Can’t even blame Blizzard, it’s the people who keep buying this shit that are actually the problem.
If these wouldn’t sell in the store they could’ve been items to obtain through in-game activities (which don’t require eternal grind).
- Comment on OpenCritic now has user-reviews including pros&cons and shows user score 4 weeks ago:
Steam had to change their review platform with a ‘Helpfulness’ system, because that’s how bad user reviews on Steam got. And it still doesn’t really work that well.
Like 90% is just people joking, meme-ing, trolling and review bombing.
- Comment on Naughty Dog’s next game will reportedly offer ‘a lot of player freedom’ | VGC 4 weeks ago:
Alright, can’t really get hyped without anything else to go on.
I was pretty fine with the way Last of Us 1 and 2 were handled, did a pretty good job at telling a story, without making it feeling like a linear corridor game. More freedom in a similar type of game would be nice, but generally it just seems to mean more downtime traveling between objectives occasionally interrupted by random encounters. If that is what they mean with more freedom, and not something else like character creation or whatever.
- Comment on 'It Has Plateaued': Should We Be Worried About Console Gaming's Future? 4 weeks ago:
Depends on which games though. Like a CoD or FIFA will continue as usual, small visual upgrades but still yearly releases with minimal changes. Going from a PS4 to a PS5 with those games will hardly be a difference. I think current generation consoles focused more on higher resolution and higher framerates anyway, which was a welcome change to me, since a lot of games on PS4 ran like sub-par 30 FPS.
But if you take games like Horizon Forbidden West, it’s a pretty significant visual upgrade from Zero Dawn. Same goes for Spider-Man on PS4 and then Miles Morales on PS5, visually looks like a pretty significant visual upgrade.
Perhaps not everyone notices the visual fidelity moving up in consoles, but honestly that’s never been all that different with previous console generations. Unless you compare games from early in the life-cycle of a console, and then another game from the end of a new generation console. It still mostly gradually happens over the lifetime of a console generation.

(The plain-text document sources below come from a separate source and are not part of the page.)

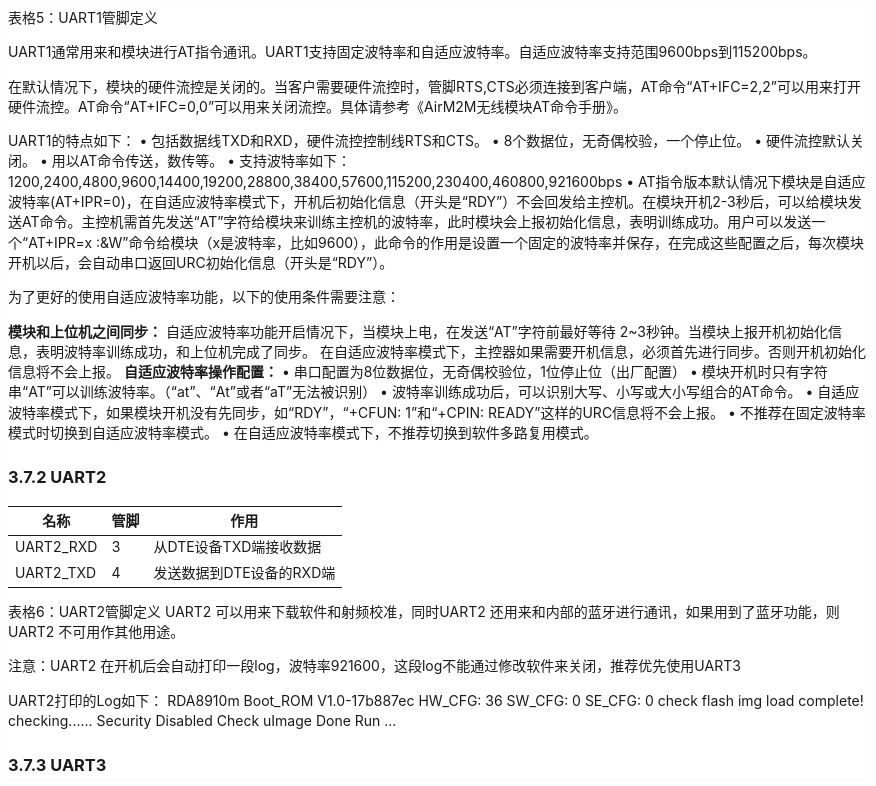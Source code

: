 表格5：UART1管脚定义

UART1通常用来和模块进行AT指令通讯。UART1支持固定波特率和自适应波特率。自适应波特率支持范围9600bps到115200bps。

在默认情况下，模块的硬件流控是关闭的。当客户需要硬件流控时，管脚RTS,CTS必须连接到客户端，AT命令“AT+IFC=2,2”可以用来打开硬件流控。AT命令“AT+IFC=0,0”可以用来关闭流控。具体请参考《AirM2M无线模块AT命令手册》。

UART1的特点如下：
•	包括数据线TXD和RXD，硬件流控控制线RTS和CTS。
•	8个数据位，无奇偶校验，一个停止位。
•	硬件流控默认关闭。
•	用以AT命令传送，数传等。
•	支持波特率如下：1200,2400,4800,9600,14400,19200,28800,38400,57600,115200,230400,460800,921600bps
•	AT指令版本默认情况下模块是自适应波特率(AT+IPR=0)，在自适应波特率模式下，开机后初始化信息（开头是“RDY”）不会回发给主控机。在模块开机2-3秒后，可以给模块发送AT命令。主控机需首先发送“AT”字符给模块来训练主控机的波特率，此时模块会上报初始化信息，表明训练成功。用户可以发送一个“AT+IPR=x :&W”命令给模块（x是波特率，比如9600），此命令的作用是设置一个固定的波特率并保存，在完成这些配置之后，每次模块开机以后，会自动串口返回URC初始化信息（开头是“RDY”）。

为了更好的使用自适应波特率功能，以下的使用条件需要注意：

**模块和上位机之间同步：**
自适应波特率功能开启情况下，当模块上电，在发送“AT”字符前最好等待 2~3秒钟。当模块上报开机初始化信息，表明波特率训练成功，和上位机完成了同步。
在自适应波特率模式下，主控器如果需要开机信息，必须首先进行同步。否则开机初始化信息将不会上报。
**自适应波特率操作配置：**
•	串口配置为8位数据位，无奇偶校验位，1位停止位（出厂配置）
•	模块开机时只有字符串“AT”可以训练波特率。（“at”、“At”或者“aT”无法被识别）
•	波特率训练成功后，可以识别大写、小写或大小写组合的AT命令。
•	自适应波特率模式下，如果模块开机没有先同步，如“RDY”，“+CFUN: 1”和“+CPIN: READY”这样的URC信息将不会上报。
•	不推荐在固定波特率模式时切换到自适应波特率模式。
•	在自适应波特率模式下，不推荐切换到软件多路复用模式。

### 3.7.2 UART2

| 名称      | 管脚 | 作用                     |
| --------- | ---- | ------------------------ |
| UART2_RXD | 3    | 从DTE设备TXD端接收数据   |
| UART2_TXD | 4    | 发送数据到DTE设备的RXD端 |

表格6：UART2管脚定义
UART2 可以用来下载软件和射频校准，同时UART2 还用来和内部的蓝牙进行通讯，如果用到了蓝牙功能，则UART2 不可用作其他用途。

注意：UART2 在开机后会自动打印一段log，波特率921600，这段log不能通过修改软件来关闭，推荐优先使用UART3

UART2打印的Log如下：
RDA8910m Boot_ROM V1.0-17b887ec
HW_CFG: 36
SW_CFG: 0
SE_CFG: 0
check flash img
load complete! checking......
Security Disabled
Check uImage  Done
Run ...

### 3.7.3 UART3
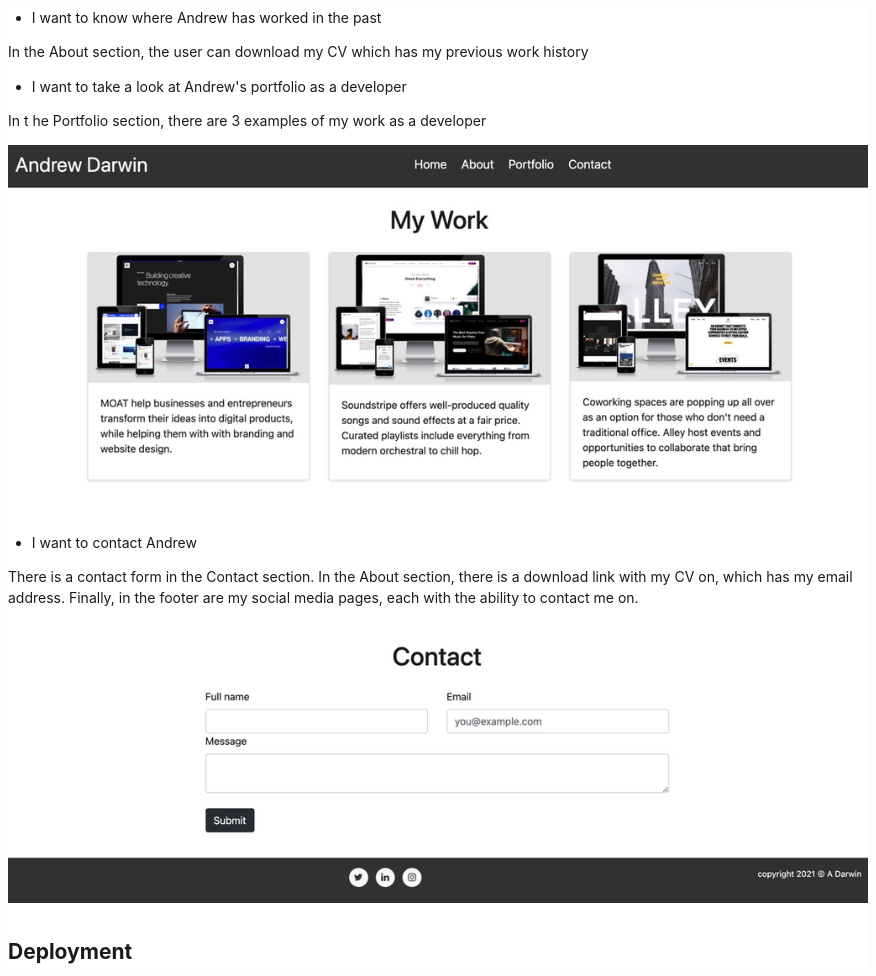 * I want to know where Andrew has worked in the past

In the About section, the user can download my CV which has my previous work history

* I want to take a look at Andrew's portfolio as a developer

In t he Portfolio section, there are 3 examples of my work as a developer

![](assets/images/test-portfolio.jpg) 

* I want to contact Andrew

There is a contact form in the Contact section. In the About section, there is a download link with my CV on, which has my email address. Finally, in the footer are my social media pages, each with the ability to contact me on. 

![](assets/images/test-contact.jpg) 

## Deployment
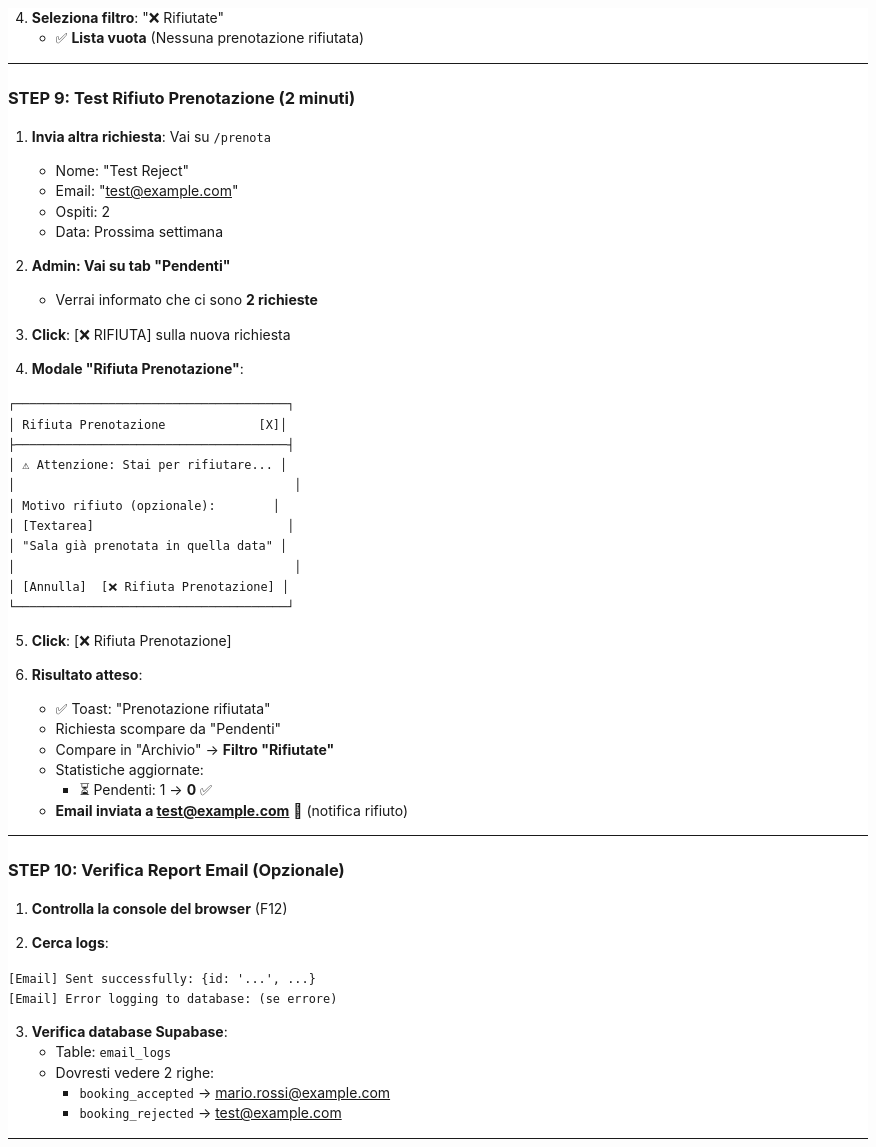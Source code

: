 4. **Seleziona filtro**: "❌ Rifiutate"
   - ✅ **Lista vuota** (Nessuna prenotazione rifiutata)

---

### **STEP 9: Test Rifiuto Prenotazione** (2 minuti)

1. **Invia altra richiesta**: Vai su `/prenota`
   - Nome: "Test Reject"
   - Email: "test@example.com"
   - Ospiti: 2
   - Data: Prossima settimana

2. **Admin: Vai su tab "Pendenti"**
   - Verrai informato che ci sono **2 richieste**

3. **Click**: [❌ RIFIUTA] sulla nuova richiesta

4. **Modale "Rifiuta Prenotazione"**:
```
┌──────────────────────────────────────┐
│ Rifiuta Prenotazione             [X]│
├──────────────────────────────────────┤
│ ⚠️ Attenzione: Stai per rifiutare... │
│                                       │
│ Motivo rifiuto (opzionale):        │
│ [Textarea]                           │
│ "Sala già prenotata in quella data" │
│                                       │
│ [Annulla]  [❌ Rifiuta Prenotazione] │
└──────────────────────────────────────┘
```

5. **Click**: [❌ Rifiuta Prenotazione]

6. **Risultato atteso**:
   - ✅ Toast: "Prenotazione rifiutata"
   - Richiesta scompare da "Pendenti"
   - Compare in "Archivio" → **Filtro "Rifiutate"**
   - Statistiche aggiornate:
     - ⏳ Pendenti: 1 → **0** ✅
   - **Email inviata a test@example.com** 📧 (notifica rifiuto)

---

### **STEP 10: Verifica Report Email** (Opzionale)

1. **Controlla la console del browser** (F12)
   
2. **Cerca logs**:
```
[Email] Sent successfully: {id: '...', ...}
[Email] Error logging to database: (se errore)
```

3. **Verifica database Supabase**:
   - Table: `email_logs`
   - Dovresti vedere 2 righe:
     - `booking_accepted` → mario.rossi@example.com
     - `booking_rejected` → test@example.com

---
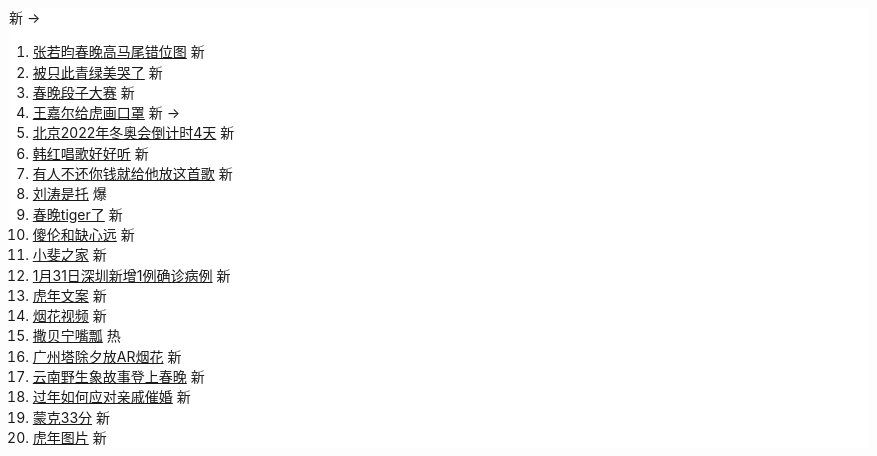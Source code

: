    新 ->
1. [张若昀春晚高马尾错位图](https://s.weibo.com//weibo?q=%23%E5%BC%A0%E8%8B%A5%E6%98%80%E6%98%A5%E6%99%9A%E9%AB%98%E9%A9%AC%E5%B0%BE%E9%94%99%E4%BD%8D%E5%9B%BE%23&Refer=top)
   新
1. [被只此青绿美哭了](https://s.weibo.com//weibo?q=%E8%A2%AB%E5%8F%AA%E6%AD%A4%E9%9D%92%E7%BB%BF%E7%BE%8E%E5%93%AD%E4%BA%86&Refer=top)
   新
1. [春晚段子大赛](https://s.weibo.com//weibo?q=%E6%98%A5%E6%99%9A%E6%AE%B5%E5%AD%90%E5%A4%A7%E8%B5%9B&Refer=top)
   新
1. [王嘉尔给虎画口罩](https://s.weibo.com//weibo?q=%23%E7%8E%8B%E5%98%89%E5%B0%94%E7%BB%99%E8%99%8E%E7%94%BB%E5%8F%A3%E7%BD%A9%23&Refer=top)
   新 ->
1. [北京2022年冬奥会倒计时4天](https://s.weibo.com//weibo?q=%23%E5%8C%97%E4%BA%AC2022%E5%B9%B4%E5%86%AC%E5%A5%A5%E4%BC%9A%E5%80%92%E8%AE%A1%E6%97%B64%E5%A4%A9%23&Refer=top)
   新
1. [韩红唱歌好好听](https://s.weibo.com//weibo?q=%E9%9F%A9%E7%BA%A2%E5%94%B1%E6%AD%8C%E5%A5%BD%E5%A5%BD%E5%90%AC&Refer=top)
   新
1. [有人不还你钱就给他放这首歌](https://s.weibo.com//weibo?q=%23%E6%9C%89%E4%BA%BA%E4%B8%8D%E8%BF%98%E4%BD%A0%E9%92%B1%E5%B0%B1%E7%BB%99%E4%BB%96%E6%94%BE%E8%BF%99%E9%A6%96%E6%AD%8C%23&Refer=top)
   新
1. [刘涛是托](https://s.weibo.com//weibo?q=%E5%88%98%E6%B6%9B%E6%98%AF%E6%89%98&Refer=top)
   爆
1. [春晚tiger了](https://s.weibo.com//weibo?q=%23%E6%98%A5%E6%99%9Atiger%E4%BA%86%23&Refer=top)
   新
1. [傻伦和缺心远](https://s.weibo.com//weibo?q=%E5%82%BB%E4%BC%A6%E5%92%8C%E7%BC%BA%E5%BF%83%E8%BF%9C&Refer=top)
   新
1. [小斐之家](https://s.weibo.com//weibo?q=%23%E5%B0%8F%E6%96%90%E4%B9%8B%E5%AE%B6%23&Refer=top)
   新
1. [1月31日深圳新增1例确诊病例](https://s.weibo.com//weibo?q=%231%E6%9C%8831%E6%97%A5%E6%B7%B1%E5%9C%B3%E6%96%B0%E5%A2%9E1%E4%BE%8B%E7%A1%AE%E8%AF%8A%E7%97%85%E4%BE%8B%23&Refer=top)
   新
1. [虎年文案](https://s.weibo.com//weibo?q=%E8%99%8E%E5%B9%B4%E6%96%87%E6%A1%88&Refer=top)
   新
1. [烟花视频](https://s.weibo.com//weibo?q=%E7%83%9F%E8%8A%B1%E8%A7%86%E9%A2%91&Refer=top)
   新
1. [撒贝宁嘴瓢](https://s.weibo.com//weibo?q=%23%E6%92%92%E8%B4%9D%E5%AE%81%E5%98%B4%E7%93%A2%23&Refer=top)
   热
1. [广州塔除夕放AR烟花](https://s.weibo.com//weibo?q=%23%E5%B9%BF%E5%B7%9E%E5%A1%94%E9%99%A4%E5%A4%95%E6%94%BEAR%E7%83%9F%E8%8A%B1%23&Refer=top)
   新
1. [云南野生象故事登上春晚](https://s.weibo.com//weibo?q=%23%E4%BA%91%E5%8D%97%E9%87%8E%E7%94%9F%E8%B1%A1%E6%95%85%E4%BA%8B%E7%99%BB%E4%B8%8A%E6%98%A5%E6%99%9A%23&Refer=top)
   新
1. [过年如何应对亲戚催婚](https://s.weibo.com//weibo?q=%23%E8%BF%87%E5%B9%B4%E5%A6%82%E4%BD%95%E5%BA%94%E5%AF%B9%E4%BA%B2%E6%88%9A%E5%82%AC%E5%A9%9A%23&Refer=top)
   新
1. [蒙克33分](https://s.weibo.com//weibo?q=%23%E8%92%99%E5%85%8B33%E5%88%86%23&Refer=top)
   新
1. [虎年图片](https://s.weibo.com//weibo?q=%E8%99%8E%E5%B9%B4%E5%9B%BE%E7%89%87&Refer=top)
   新


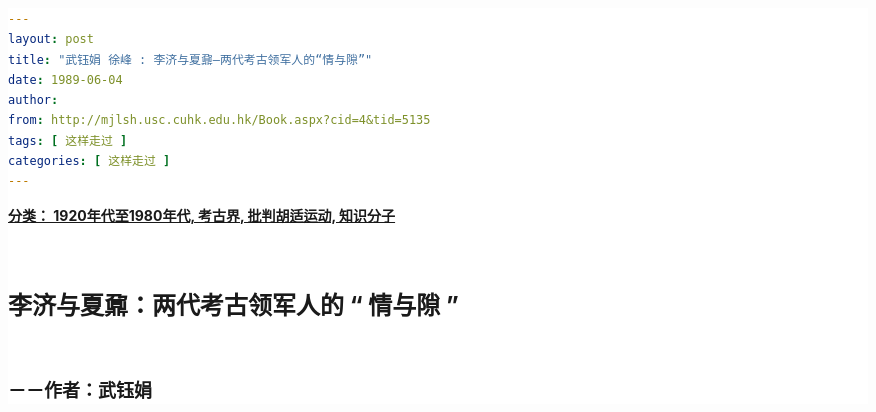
 ```yaml
---
layout: post
title: "武钰娟 徐峰 : 李济与夏鼐—两代考古领军人的“情与隙”"
date: 1989-06-04
author: 
from: http://mjlsh.usc.cuhk.edu.hk/Book.aspx?cid=4&tid=5135
tags: [ 这样走过 ]
categories: [ 这样走过 ]
---
```


<div style="margin: 15px 10px 10px 0px;">
 <div>
  <span id="ctl00_ContentPlaceHolder1_chapter1_SubjectLabel" style="font-weight:bold;text-decoration:underline;">
   分类： 1920年代至1980年代, 考古界, 批判胡适运动, 知识分子
  </span>
 </div>
 <p class="p1">
  <b>
   <font size="5">
    <span class="s1">
    </span>
    <br/>
   </font>
  </b>
 </p>
 <p class="p2">
  <b>
   <font size="5">
    <span class="s1" style="">
     李济与夏鼐：两代考古领军人的
    </span>
    <span class="s2" style="">
     “
    </span>
    <span class="s1" style="">
     情与隙
    </span>
    <span class="s2" style="">
     ”
    </span>
   </font>
  </b>
 </p>
 <p class="p1">
  <b>
   <font size="4">
    <span class="s1">
    </span>
    <br/>
   </font>
  </b>
 </p>
 <p class="p2">
  <b>
   <font size="4">
    <span class="s1">
     －－作者：武钰娟
    </span>
    <span class="s2">
    </span>
    <span class="s1">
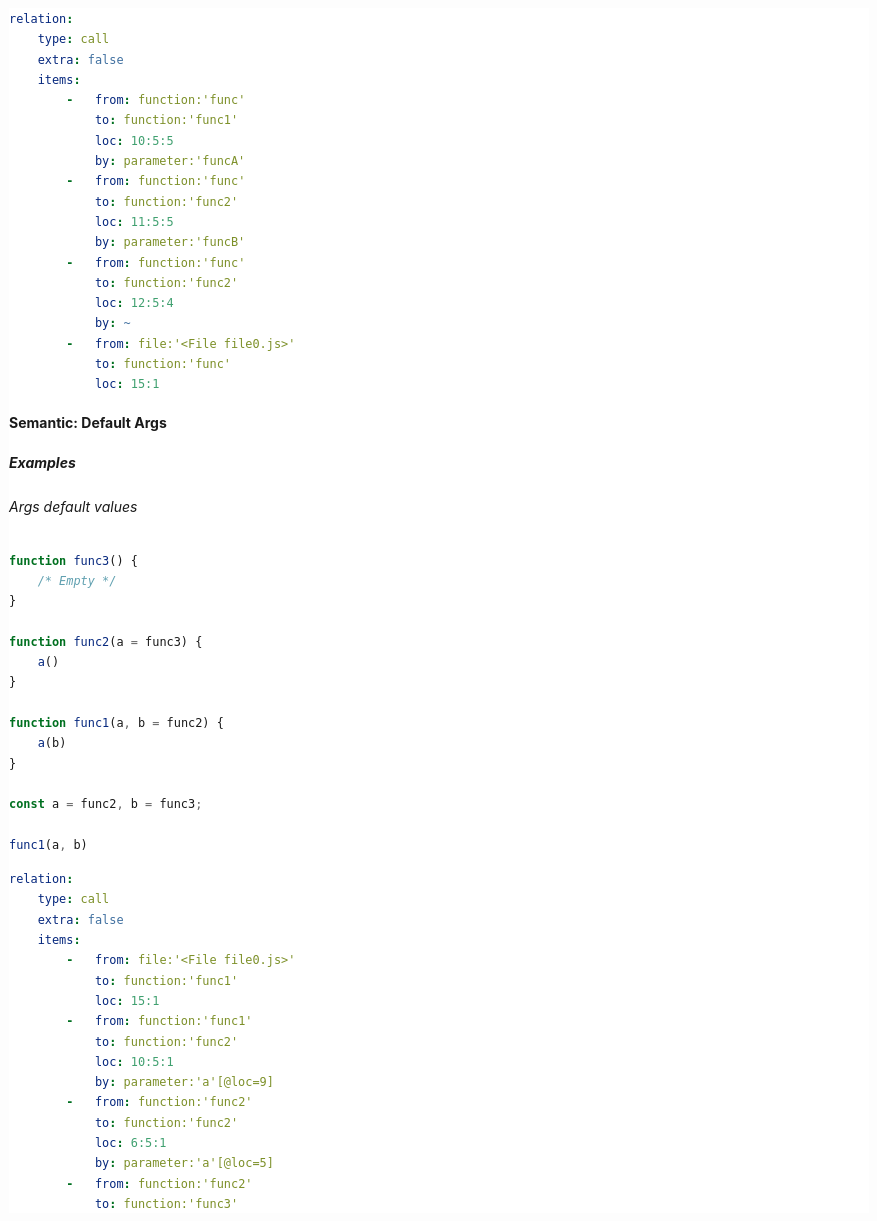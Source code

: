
 ```yaml
relation:
    type: call
    extra: false
    items:
        -   from: function:'func'
            to: function:'func1'
            loc: 10:5:5
            by: parameter:'funcA'
        -   from: function:'func'
            to: function:'func2'
            loc: 11:5:5
            by: parameter:'funcB'
        -   from: function:'func'
            to: function:'func2'
            loc: 12:5:4
            by: ~
        -   from: file:'<File file0.js>'
            to: function:'func'
            loc: 15:1
```

#### Semantic: Default Args

##### Examples

###### Args default values





```js
function func3() {
    /* Empty */
}

function func2(a = func3) {
    a()
}

function func1(a, b = func2) {
    a(b)
}

const a = func2, b = func3;

func1(a, b)
```

```yaml
relation:
    type: call
    extra: false
    items:
        -   from: file:'<File file0.js>'
            to: function:'func1'
            loc: 15:1
        -   from: function:'func1'
            to: function:'func2'
            loc: 10:5:1
            by: parameter:'a'[@loc=9]
        -   from: function:'func2'
            to: function:'func2'
            loc: 6:5:1
            by: parameter:'a'[@loc=5]
        -   from: function:'func2'
            to: function:'func3'
```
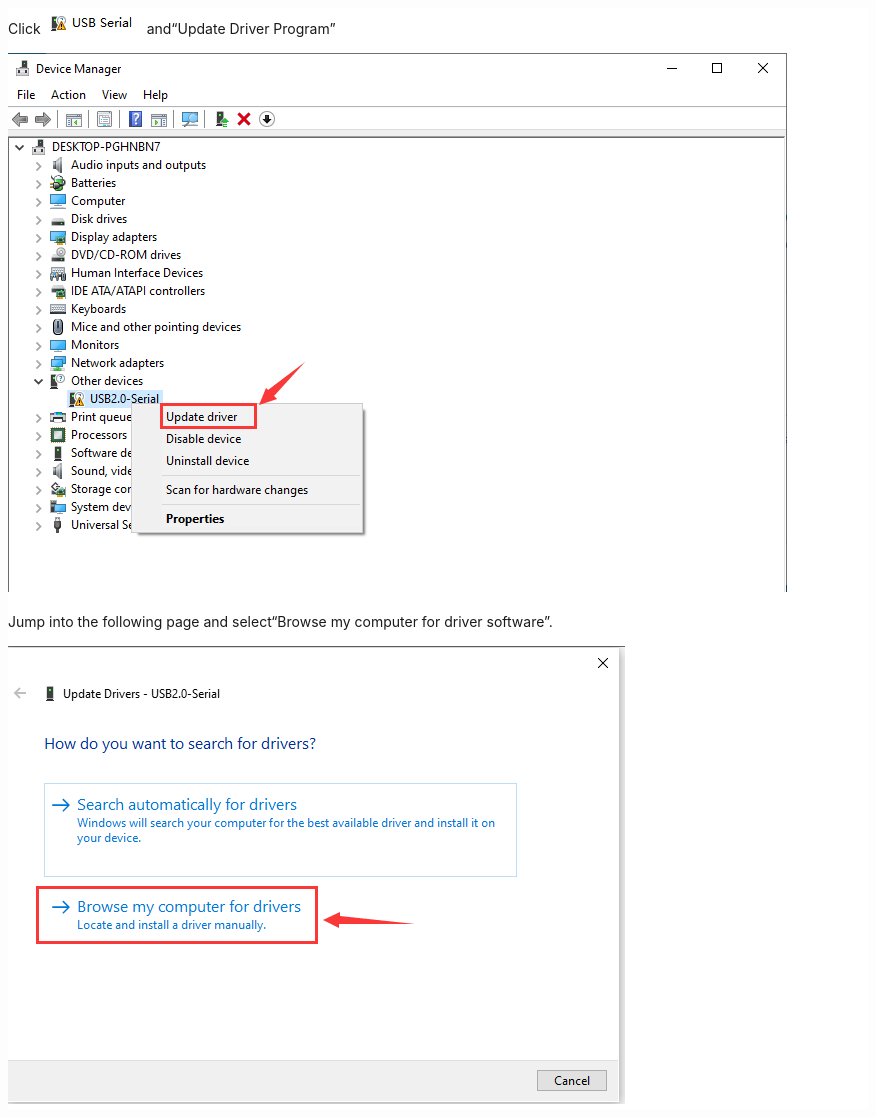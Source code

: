Click ![](KS0547/media/8a28db282ad16fa8b774e5eac645659f.png)and“Update Driver Program”

![](KS0547/media/a1990e4fede027a2f407632ea99db84f.png)

Jump into the following page and select“Browse my computer for driver software”.

![](KS0547/media/dc27c46ecc96141df0ff60cf605875f3.png)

I do think graphical progress has been slower than before, mostly because they seem to have shifted focus on higher framerates and resolutions. But in 5 or 10 years we’ll look back at these visuals as laughable. I remember feeling like this every few years, like thinking something looks like the most realistic game ever, and 5 years later you look back at it is being pretty mediocre compared to new standards.
- Comment on OpenCritic now has user-reviews including pros&cons and shows user score 4 weeks ago:
Yeah I don’t doubt that it will most definitely trigger people to visit the site more, especially if they get to engage with the content like that.
Had kinda wished it was something else than user scores though. Or some other way of reviewing games instead of the same as other platforms.
- Comment on OpenCritic now has user-reviews including pros&cons and shows user score 4 weeks ago:
Ehh… lack of user reviews are exactly what made OpenCritic better than MetaCritic.
It will probably just end up the same as MetaCritic. Where anyone, including people who never played the game, can leave reviews. And it’ll sooner or later just degrade into yet another review-bombing platform where you’ll find absolutely nothing constructive in the user reviews.